* Exercise description *
The listing below must be given again in full, exactly.

* Supplied records *
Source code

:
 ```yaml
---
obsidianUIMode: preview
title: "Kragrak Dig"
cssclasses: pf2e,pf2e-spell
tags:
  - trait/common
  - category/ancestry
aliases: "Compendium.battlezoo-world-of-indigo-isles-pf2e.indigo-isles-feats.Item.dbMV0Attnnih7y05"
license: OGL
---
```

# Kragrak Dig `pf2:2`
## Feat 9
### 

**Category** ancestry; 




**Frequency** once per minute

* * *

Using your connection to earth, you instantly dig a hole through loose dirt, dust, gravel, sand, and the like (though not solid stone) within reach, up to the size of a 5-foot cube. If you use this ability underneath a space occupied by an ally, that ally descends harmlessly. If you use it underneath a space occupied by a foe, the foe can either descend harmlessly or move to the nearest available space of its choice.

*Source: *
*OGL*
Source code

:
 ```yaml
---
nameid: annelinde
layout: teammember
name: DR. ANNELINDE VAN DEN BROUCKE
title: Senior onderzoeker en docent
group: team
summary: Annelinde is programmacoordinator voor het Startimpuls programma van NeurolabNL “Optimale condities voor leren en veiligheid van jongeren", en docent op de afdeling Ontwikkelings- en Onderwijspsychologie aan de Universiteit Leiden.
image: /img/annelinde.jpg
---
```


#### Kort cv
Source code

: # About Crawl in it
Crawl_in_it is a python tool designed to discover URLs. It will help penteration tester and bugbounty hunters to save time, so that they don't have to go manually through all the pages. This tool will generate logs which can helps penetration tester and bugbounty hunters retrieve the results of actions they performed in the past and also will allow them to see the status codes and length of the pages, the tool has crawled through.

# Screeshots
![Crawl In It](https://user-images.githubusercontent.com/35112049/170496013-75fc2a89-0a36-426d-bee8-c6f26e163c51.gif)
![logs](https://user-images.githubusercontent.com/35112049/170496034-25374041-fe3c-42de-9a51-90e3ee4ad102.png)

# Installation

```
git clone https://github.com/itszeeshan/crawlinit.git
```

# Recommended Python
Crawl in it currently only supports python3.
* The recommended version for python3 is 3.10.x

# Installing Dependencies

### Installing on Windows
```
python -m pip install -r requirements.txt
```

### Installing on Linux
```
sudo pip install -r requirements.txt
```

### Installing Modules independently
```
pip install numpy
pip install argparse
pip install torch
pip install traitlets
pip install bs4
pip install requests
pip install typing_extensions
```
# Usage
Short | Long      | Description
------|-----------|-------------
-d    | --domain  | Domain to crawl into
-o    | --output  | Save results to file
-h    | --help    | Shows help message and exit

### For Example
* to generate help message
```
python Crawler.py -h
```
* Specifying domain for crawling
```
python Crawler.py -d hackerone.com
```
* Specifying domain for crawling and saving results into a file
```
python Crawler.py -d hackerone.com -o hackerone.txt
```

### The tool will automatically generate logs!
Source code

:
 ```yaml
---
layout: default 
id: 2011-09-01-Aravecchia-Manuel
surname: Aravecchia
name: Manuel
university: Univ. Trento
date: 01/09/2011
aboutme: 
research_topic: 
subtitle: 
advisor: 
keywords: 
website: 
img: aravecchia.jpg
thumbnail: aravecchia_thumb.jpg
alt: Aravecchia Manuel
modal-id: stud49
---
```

* Answer box *
Source code

:
 ```yaml
---
obsidianUIMode: preview
title: "Kragrak Dig"
cssclasses: pf2e,pf2e-spell
tags:
  - trait/common
  - category/ancestry
aliases: "Compendium.battlezoo-world-of-indigo-isles-pf2e.indigo-isles-feats.Item.dbMV0Attnnih7y05"
license: OGL
---
```

# Kragrak Dig `pf2:2`
## Feat 9
### 

**Category** ancestry; 




**Frequency** once per minute

* * *

Using your connection to earth, you instantly dig a hole through loose dirt, dust, gravel, sand, and the like (though not solid stone) within reach, up to the size of a 5-foot cube. If you use this ability underneath a space occupied by an ally, that ally descends harmlessly. If you use it underneath a space occupied by a foe, the foe can either descend harmlessly or move to the nearest available space of its choice.

*Source: *
*OGL*
Source code

:
 ```yaml
---
nameid: annelinde
layout: teammember
name: DR. ANNELINDE VAN DEN BROUCKE
title: Senior onderzoeker en docent
group: team
summary: Annelinde is programmacoordinator voor het Startimpuls programma van NeurolabNL “Optimale condities voor leren en veiligheid van jongeren", en docent op de afdeling Ontwikkelings- en Onderwijspsychologie aan de Universiteit Leiden.
image: /img/annelinde.jpg
---
```


#### Kort cv
Source code

: # About Crawl in it
Crawl_in_it is a python tool designed to discover URLs. It will help penteration tester and bugbounty hunters to save time, so that they don't have to go manually through all the pages. This tool will generate logs which can helps penetration tester and bugbounty hunters retrieve the results of actions they performed in the past and also will allow them to see the status codes and length of the pages, the tool has crawled through.

# Screeshots
![Crawl In It](https://user-images.githubusercontent.com/35112049/170496013-75fc2a89-0a36-426d-bee8-c6f26e163c51.gif)
![logs](https://user-images.githubusercontent.com/35112049/170496034-25374041-fe3c-42de-9a51-90e3ee4ad102.png)

# Installation

```
git clone https://github.com/itszeeshan/crawlinit.git
```

# Recommended Python
Crawl in it currently only supports python3.
* The recommended version for python3 is 3.10.x

# Installing Dependencies

### Installing on Windows
```
python -m pip install -r requirements.txt
```

### Installing on Linux
```
sudo pip install -r requirements.txt
```

### Installing Modules independently
```
pip install numpy
pip install argparse
pip install torch
pip install traitlets
pip install bs4
pip install requests
pip install typing_extensions
```
# Usage
Short | Long      | Description
------|-----------|-------------
-d    | --domain  | Domain to crawl into
-o    | --output  | Save results to file
-h    | --help    | Shows help message and exit

### For Example
* to generate help message
```
python Crawler.py -h
```
* Specifying domain for crawling
```
python Crawler.py -d hackerone.com
```
* Specifying domain for crawling and saving results into a file
```
python Crawler.py -d hackerone.com -o hackerone.txt
```

### The tool will automatically generate logs!
Source code

:
 ```yaml
---
layout: default 
id: 2011-09-01-Aravecchia-Manuel
surname: Aravecchia
name: Manuel
university: Univ. Trento
date: 01/09/2011
aboutme: 
research_topic: 
subtitle: 
advisor: 
keywords: 
website: 
img: aravecchia.jpg
thumbnail: aravecchia_thumb.jpg
alt: Aravecchia Manuel
modal-id: stud49
---
```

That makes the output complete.